▸ What needs to be done
Show every line in the records below that contains the word "hydra".

Start of Information

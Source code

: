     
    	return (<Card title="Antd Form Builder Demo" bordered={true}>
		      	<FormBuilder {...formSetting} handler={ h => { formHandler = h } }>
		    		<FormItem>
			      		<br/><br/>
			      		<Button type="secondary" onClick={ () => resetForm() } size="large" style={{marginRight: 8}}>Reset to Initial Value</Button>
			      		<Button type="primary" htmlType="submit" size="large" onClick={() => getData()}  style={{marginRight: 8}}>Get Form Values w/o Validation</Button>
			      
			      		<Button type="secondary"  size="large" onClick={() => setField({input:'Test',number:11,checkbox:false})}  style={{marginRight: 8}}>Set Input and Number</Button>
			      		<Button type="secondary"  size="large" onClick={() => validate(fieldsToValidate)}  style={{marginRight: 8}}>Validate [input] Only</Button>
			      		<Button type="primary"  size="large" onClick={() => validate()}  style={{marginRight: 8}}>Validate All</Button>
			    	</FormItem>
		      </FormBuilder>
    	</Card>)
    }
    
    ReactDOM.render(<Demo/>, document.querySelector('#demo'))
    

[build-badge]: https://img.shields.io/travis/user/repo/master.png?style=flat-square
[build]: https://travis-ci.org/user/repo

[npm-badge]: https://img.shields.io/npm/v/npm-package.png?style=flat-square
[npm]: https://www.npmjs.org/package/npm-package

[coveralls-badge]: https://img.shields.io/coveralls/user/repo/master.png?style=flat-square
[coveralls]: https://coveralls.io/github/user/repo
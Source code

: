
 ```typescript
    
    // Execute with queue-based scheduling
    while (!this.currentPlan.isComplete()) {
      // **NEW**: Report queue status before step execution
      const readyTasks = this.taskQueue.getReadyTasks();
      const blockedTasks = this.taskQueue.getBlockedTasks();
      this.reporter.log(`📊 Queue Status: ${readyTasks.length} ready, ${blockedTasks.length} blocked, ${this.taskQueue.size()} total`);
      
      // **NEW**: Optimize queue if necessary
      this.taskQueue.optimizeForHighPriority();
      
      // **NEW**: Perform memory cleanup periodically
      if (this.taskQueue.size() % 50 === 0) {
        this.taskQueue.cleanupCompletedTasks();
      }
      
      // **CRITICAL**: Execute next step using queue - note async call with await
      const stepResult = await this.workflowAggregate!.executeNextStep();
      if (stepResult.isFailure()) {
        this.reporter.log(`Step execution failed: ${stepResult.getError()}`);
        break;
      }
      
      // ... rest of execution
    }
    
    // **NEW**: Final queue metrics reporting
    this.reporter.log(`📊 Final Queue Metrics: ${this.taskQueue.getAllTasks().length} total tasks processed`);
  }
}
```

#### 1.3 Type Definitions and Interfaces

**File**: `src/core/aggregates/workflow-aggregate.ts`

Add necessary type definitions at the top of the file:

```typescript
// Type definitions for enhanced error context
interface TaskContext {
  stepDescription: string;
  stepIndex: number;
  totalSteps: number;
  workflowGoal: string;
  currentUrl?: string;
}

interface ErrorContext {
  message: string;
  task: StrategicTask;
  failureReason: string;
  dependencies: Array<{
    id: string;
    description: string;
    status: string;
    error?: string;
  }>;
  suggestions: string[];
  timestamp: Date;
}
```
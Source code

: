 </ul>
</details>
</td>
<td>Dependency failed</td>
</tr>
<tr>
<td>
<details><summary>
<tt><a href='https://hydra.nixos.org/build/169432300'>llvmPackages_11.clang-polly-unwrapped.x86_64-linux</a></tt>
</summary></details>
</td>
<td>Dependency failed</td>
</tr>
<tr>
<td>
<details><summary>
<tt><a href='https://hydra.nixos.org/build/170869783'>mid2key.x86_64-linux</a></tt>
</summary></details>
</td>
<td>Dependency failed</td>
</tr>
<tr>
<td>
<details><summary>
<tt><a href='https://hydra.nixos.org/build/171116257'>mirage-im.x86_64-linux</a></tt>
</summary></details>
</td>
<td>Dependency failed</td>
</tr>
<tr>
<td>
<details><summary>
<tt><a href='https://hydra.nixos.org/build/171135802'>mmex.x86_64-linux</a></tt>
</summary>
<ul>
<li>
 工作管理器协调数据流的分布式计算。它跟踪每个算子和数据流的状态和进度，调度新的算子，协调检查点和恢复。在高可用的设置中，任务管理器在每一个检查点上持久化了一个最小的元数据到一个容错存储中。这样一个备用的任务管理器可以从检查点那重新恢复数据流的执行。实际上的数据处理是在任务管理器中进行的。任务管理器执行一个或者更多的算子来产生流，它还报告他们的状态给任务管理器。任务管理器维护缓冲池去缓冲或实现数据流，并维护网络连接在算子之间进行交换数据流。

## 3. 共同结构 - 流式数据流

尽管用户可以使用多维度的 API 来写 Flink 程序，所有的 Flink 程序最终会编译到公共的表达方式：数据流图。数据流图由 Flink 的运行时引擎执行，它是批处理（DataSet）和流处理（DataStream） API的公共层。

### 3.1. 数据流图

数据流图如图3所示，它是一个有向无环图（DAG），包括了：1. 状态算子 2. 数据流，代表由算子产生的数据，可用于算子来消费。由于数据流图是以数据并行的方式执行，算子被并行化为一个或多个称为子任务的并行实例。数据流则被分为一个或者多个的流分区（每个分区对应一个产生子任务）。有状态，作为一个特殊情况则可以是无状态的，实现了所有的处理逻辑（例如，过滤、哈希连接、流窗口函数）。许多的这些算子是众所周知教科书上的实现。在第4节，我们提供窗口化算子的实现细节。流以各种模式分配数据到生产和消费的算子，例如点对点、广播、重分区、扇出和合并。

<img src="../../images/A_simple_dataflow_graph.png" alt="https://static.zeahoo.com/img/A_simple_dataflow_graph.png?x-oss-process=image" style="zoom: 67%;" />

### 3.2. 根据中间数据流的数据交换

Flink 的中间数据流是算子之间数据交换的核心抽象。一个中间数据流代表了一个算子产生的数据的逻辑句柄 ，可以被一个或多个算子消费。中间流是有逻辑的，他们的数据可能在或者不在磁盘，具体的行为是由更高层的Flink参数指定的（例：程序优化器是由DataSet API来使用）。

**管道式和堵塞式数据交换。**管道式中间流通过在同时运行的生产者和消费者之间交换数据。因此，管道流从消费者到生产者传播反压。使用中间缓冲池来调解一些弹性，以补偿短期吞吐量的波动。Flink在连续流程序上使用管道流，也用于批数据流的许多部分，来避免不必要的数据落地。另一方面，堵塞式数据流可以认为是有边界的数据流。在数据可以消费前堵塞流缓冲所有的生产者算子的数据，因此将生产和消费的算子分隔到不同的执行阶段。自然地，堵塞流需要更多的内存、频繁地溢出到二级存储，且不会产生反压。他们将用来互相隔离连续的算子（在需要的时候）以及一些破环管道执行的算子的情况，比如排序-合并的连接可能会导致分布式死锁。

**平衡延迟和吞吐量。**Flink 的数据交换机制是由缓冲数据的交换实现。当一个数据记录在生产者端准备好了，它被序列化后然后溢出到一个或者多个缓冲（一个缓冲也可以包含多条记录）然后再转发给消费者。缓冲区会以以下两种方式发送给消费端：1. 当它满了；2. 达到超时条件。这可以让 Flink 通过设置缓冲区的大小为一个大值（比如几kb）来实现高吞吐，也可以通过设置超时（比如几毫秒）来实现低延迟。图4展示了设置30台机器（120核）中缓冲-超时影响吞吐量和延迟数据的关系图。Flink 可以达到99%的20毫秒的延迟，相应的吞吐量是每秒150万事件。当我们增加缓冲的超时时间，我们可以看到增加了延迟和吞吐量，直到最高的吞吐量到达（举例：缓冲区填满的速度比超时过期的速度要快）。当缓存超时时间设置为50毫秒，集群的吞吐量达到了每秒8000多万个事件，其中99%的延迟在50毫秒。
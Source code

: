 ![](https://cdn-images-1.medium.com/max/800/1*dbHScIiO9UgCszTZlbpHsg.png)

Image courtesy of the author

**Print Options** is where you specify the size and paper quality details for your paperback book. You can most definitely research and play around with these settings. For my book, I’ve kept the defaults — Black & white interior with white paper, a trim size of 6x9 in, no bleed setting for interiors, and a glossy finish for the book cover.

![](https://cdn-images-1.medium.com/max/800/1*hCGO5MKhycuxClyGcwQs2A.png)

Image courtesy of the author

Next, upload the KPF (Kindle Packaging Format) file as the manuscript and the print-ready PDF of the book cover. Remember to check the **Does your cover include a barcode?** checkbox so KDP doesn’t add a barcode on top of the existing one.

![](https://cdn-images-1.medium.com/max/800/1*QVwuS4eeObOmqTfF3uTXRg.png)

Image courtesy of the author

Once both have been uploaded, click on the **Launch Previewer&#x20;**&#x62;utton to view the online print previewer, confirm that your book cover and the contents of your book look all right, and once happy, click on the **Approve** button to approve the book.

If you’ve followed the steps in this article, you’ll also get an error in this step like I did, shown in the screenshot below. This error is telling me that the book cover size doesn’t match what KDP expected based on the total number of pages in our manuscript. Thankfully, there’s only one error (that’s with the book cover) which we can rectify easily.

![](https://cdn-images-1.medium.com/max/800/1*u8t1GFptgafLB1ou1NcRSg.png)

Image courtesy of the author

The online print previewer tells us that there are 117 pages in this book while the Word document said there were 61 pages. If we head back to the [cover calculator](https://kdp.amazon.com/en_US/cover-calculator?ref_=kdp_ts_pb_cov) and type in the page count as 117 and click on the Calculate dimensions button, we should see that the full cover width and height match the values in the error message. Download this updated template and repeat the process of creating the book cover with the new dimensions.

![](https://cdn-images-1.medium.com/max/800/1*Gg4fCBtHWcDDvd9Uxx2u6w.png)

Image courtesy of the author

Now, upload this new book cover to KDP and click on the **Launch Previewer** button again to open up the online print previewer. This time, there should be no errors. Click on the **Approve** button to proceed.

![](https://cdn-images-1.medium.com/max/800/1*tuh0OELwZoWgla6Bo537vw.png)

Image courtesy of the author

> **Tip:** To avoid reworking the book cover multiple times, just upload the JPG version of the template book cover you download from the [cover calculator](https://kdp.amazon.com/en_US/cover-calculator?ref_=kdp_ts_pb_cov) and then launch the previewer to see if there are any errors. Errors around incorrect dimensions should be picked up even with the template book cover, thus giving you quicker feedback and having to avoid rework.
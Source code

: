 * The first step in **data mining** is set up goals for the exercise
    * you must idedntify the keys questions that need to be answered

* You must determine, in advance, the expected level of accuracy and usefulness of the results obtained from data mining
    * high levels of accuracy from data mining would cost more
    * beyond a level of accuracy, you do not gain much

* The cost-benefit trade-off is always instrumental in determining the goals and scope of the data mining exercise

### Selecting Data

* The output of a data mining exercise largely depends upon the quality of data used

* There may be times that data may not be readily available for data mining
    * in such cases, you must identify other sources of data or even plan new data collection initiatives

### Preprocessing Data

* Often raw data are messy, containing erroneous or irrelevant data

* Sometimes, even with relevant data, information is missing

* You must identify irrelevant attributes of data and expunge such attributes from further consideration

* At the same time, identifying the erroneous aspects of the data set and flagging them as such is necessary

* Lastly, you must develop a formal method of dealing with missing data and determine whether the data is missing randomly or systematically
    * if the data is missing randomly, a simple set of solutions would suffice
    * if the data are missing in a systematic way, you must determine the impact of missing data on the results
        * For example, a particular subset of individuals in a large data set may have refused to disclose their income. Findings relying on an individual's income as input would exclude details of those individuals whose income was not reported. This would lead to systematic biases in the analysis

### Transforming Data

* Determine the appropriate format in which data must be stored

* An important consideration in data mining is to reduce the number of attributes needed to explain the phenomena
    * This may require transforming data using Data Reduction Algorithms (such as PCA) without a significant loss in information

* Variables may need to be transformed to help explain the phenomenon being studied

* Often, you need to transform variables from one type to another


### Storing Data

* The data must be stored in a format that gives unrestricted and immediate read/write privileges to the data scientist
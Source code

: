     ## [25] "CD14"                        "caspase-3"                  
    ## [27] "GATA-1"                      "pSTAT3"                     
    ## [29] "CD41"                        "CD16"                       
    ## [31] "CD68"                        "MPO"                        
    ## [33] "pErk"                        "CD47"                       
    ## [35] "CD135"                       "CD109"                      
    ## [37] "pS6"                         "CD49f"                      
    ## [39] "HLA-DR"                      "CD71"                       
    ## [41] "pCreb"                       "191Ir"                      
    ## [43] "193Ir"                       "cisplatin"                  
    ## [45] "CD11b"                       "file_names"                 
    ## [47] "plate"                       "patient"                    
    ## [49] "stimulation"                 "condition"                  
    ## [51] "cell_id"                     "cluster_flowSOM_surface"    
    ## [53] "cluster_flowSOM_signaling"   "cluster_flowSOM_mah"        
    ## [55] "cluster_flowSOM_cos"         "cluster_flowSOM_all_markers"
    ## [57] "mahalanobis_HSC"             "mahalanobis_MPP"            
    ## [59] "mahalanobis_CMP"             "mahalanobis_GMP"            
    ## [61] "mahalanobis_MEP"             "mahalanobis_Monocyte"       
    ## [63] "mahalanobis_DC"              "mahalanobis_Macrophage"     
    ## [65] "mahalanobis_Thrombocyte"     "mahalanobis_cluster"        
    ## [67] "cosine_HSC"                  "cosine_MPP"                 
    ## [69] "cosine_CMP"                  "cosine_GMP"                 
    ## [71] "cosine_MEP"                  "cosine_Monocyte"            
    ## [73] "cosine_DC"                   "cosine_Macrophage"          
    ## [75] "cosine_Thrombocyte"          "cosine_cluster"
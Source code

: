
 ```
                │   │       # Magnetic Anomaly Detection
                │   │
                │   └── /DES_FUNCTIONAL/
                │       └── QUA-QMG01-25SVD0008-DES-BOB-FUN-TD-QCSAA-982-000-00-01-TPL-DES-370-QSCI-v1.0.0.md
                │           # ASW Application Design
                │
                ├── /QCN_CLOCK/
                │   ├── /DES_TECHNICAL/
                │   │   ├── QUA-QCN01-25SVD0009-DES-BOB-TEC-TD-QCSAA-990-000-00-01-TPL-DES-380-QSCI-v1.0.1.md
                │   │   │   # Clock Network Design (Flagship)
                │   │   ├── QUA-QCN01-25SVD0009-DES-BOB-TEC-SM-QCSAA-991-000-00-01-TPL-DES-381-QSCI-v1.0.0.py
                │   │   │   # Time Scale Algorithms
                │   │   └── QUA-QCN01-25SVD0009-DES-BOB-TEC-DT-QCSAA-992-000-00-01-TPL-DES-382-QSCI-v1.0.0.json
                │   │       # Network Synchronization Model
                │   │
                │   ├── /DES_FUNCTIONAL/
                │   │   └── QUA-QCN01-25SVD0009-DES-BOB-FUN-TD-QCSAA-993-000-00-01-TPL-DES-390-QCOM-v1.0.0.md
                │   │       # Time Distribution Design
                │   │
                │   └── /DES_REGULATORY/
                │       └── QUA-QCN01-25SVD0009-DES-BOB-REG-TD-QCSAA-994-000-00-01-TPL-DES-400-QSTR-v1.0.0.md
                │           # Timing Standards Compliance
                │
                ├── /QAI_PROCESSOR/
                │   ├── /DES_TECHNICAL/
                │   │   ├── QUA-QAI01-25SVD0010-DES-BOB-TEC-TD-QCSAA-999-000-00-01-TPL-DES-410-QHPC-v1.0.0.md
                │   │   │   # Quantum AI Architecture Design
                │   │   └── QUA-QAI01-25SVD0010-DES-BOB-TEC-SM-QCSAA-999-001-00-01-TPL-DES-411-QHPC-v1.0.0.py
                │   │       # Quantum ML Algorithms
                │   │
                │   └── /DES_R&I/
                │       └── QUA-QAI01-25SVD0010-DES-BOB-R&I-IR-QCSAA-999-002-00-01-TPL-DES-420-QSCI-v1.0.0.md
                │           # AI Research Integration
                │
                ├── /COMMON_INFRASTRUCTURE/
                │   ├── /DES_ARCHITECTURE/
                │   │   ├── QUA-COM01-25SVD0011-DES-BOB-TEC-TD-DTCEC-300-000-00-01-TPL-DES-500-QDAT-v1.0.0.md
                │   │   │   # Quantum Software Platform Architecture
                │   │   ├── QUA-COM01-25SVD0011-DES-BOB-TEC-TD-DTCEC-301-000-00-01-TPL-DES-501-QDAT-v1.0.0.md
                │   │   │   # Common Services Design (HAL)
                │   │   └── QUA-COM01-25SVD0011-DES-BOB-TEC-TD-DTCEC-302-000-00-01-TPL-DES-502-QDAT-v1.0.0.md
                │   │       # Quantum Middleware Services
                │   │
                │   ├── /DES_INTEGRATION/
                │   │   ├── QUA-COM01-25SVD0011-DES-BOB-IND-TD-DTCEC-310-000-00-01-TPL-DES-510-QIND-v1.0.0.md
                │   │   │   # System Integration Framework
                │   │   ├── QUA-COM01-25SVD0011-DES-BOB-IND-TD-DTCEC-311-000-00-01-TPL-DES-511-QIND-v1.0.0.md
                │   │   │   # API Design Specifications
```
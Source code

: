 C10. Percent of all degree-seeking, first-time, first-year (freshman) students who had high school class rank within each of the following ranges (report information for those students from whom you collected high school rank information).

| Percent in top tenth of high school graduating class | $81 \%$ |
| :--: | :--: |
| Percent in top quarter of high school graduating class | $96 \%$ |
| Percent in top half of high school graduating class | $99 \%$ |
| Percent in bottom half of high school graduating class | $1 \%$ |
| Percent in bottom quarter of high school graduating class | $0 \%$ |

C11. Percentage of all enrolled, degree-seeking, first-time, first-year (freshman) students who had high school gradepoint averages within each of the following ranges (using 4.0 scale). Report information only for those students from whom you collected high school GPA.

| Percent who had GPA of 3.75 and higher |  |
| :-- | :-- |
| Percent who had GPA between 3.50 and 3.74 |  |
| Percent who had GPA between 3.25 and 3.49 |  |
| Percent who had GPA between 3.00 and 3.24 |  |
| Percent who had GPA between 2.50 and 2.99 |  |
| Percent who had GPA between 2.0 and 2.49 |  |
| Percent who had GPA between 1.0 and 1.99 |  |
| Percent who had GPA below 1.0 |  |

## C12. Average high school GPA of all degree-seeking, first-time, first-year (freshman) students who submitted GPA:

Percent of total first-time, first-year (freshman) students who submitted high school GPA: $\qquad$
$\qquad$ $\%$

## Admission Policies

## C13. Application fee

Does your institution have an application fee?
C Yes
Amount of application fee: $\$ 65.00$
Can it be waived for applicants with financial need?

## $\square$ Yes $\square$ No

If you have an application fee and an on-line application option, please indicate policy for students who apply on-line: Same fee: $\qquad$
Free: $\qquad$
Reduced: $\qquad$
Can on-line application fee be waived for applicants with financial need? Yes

End of Information

▸ Exercise solution
<tt><a href='https://hydra.nixos.org/build/169432300'>llvmPackages_11.clang-polly-unwrapped.x86_64-linux</a></tt>
<tt><a href='https://hydra.nixos.org/build/170869783'>mid2key.x86_64-linux</a></tt>
<tt><a href='https://hydra.nixos.org/build/171116257'>mirage-im.x86_64-linux</a></tt>
<tt><a href='https://hydra.nixos.org/build/171135802'>mmex.x86_64-linux</a></tt>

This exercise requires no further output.